● Problem:
Whichever lines of the material contain "subsubsection", copy each of them.

● Study material:
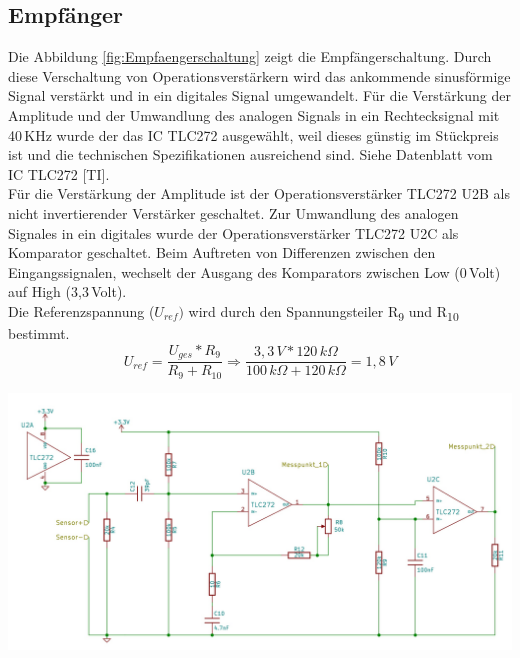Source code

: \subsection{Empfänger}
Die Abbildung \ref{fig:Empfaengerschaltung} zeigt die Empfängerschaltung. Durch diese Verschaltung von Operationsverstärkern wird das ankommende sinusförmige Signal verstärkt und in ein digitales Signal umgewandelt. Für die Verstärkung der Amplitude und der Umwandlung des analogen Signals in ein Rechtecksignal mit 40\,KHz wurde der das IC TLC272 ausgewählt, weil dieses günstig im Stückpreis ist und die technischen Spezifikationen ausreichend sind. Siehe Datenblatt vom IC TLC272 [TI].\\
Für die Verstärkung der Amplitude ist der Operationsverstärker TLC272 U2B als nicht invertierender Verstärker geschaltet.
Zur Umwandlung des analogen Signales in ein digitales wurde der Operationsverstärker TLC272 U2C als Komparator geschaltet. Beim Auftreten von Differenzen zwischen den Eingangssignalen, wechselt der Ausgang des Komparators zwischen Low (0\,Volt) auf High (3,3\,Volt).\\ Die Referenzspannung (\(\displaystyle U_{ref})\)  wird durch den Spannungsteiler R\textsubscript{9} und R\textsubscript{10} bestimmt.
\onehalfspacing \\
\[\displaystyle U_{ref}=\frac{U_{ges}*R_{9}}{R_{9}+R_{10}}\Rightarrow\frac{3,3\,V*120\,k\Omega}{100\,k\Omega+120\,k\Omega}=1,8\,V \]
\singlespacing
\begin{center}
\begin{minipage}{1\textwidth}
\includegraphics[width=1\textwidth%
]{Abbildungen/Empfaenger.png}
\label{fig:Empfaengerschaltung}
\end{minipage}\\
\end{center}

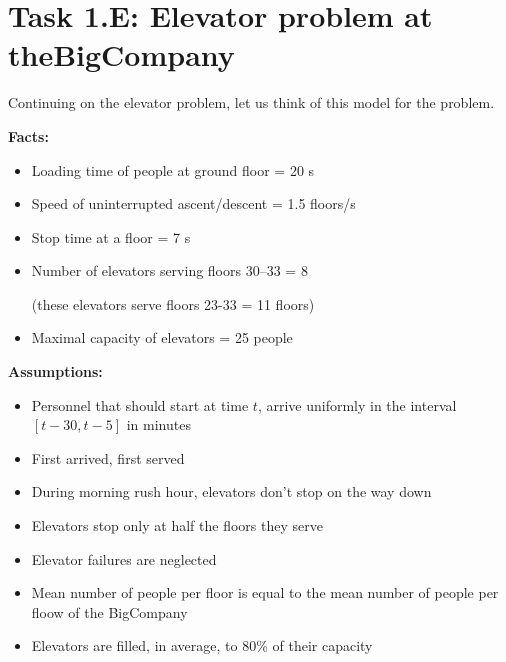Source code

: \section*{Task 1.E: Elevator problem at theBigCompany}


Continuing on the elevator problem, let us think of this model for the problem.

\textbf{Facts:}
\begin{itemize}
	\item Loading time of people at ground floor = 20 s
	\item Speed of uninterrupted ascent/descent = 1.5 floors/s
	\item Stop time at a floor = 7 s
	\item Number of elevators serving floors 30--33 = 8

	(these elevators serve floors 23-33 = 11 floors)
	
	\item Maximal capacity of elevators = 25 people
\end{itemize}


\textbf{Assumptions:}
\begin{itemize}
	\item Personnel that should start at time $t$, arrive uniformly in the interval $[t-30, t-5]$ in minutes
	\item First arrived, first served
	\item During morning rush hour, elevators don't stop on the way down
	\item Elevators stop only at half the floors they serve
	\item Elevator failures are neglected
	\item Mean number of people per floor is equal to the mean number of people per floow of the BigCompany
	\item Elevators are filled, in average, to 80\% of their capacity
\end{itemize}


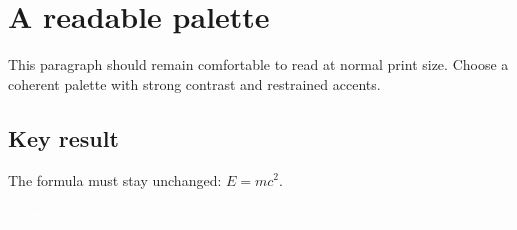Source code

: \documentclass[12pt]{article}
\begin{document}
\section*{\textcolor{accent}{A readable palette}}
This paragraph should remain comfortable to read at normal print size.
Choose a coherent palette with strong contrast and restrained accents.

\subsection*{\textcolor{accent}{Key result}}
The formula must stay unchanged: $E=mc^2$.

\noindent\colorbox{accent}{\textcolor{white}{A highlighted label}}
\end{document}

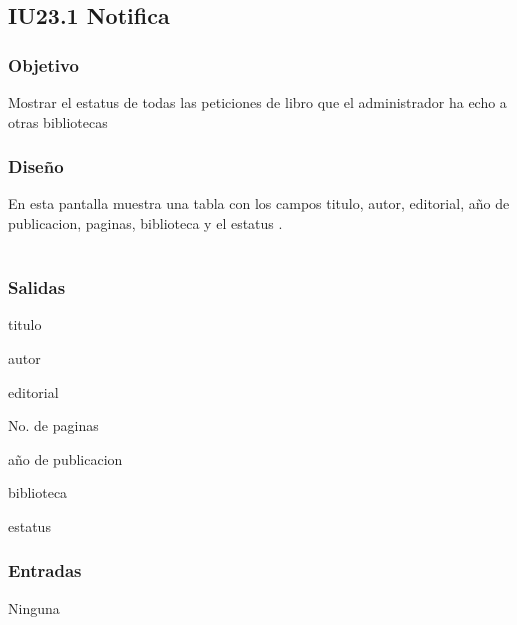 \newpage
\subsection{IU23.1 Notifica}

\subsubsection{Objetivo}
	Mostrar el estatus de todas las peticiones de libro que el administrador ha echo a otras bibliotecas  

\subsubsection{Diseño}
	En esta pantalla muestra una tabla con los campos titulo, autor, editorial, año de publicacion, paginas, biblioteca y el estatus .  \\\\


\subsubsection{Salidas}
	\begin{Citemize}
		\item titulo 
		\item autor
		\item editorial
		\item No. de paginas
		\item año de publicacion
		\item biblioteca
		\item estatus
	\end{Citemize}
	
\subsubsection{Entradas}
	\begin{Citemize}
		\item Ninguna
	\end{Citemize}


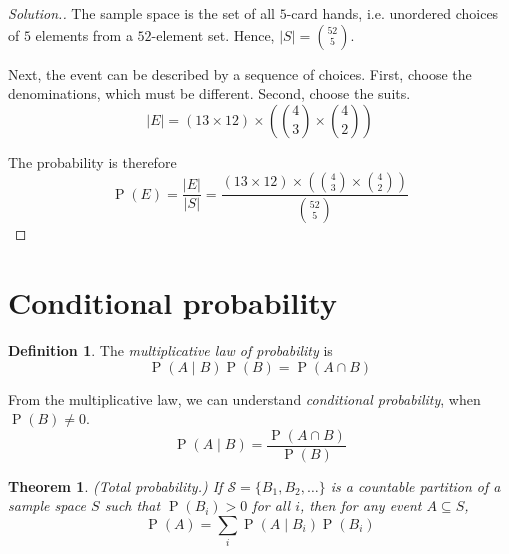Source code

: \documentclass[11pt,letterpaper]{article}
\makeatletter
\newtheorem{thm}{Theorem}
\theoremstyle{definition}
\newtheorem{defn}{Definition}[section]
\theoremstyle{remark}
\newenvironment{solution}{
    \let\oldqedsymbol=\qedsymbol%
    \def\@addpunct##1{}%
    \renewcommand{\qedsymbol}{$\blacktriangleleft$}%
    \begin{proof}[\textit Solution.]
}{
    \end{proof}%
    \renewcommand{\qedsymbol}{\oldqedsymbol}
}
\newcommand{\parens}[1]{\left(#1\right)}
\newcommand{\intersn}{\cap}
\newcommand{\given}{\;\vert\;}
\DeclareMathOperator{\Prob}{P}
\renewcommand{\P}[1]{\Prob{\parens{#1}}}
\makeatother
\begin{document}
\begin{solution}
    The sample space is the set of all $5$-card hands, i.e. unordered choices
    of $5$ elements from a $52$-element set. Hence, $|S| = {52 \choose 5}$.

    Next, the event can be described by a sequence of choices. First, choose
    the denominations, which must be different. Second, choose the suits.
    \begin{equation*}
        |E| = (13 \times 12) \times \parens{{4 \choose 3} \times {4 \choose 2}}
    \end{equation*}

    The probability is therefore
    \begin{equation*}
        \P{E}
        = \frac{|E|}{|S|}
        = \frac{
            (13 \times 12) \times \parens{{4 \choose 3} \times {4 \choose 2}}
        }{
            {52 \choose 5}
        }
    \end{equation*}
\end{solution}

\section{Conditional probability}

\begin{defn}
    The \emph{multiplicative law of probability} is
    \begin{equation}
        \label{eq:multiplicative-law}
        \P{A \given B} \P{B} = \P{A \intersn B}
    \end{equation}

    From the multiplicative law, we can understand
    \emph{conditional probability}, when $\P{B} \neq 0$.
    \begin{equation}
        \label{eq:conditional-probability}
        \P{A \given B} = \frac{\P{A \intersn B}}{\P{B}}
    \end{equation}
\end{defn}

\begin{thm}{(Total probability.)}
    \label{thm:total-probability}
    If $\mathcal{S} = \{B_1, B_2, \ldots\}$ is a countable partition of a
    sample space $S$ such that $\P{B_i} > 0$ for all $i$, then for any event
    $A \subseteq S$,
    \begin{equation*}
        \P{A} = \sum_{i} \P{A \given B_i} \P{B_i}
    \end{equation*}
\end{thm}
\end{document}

● Written answer:
\subsubsection{Objetivo}
\subsubsection{Diseño}
\subsubsection{Salidas}
\subsubsection{Entradas}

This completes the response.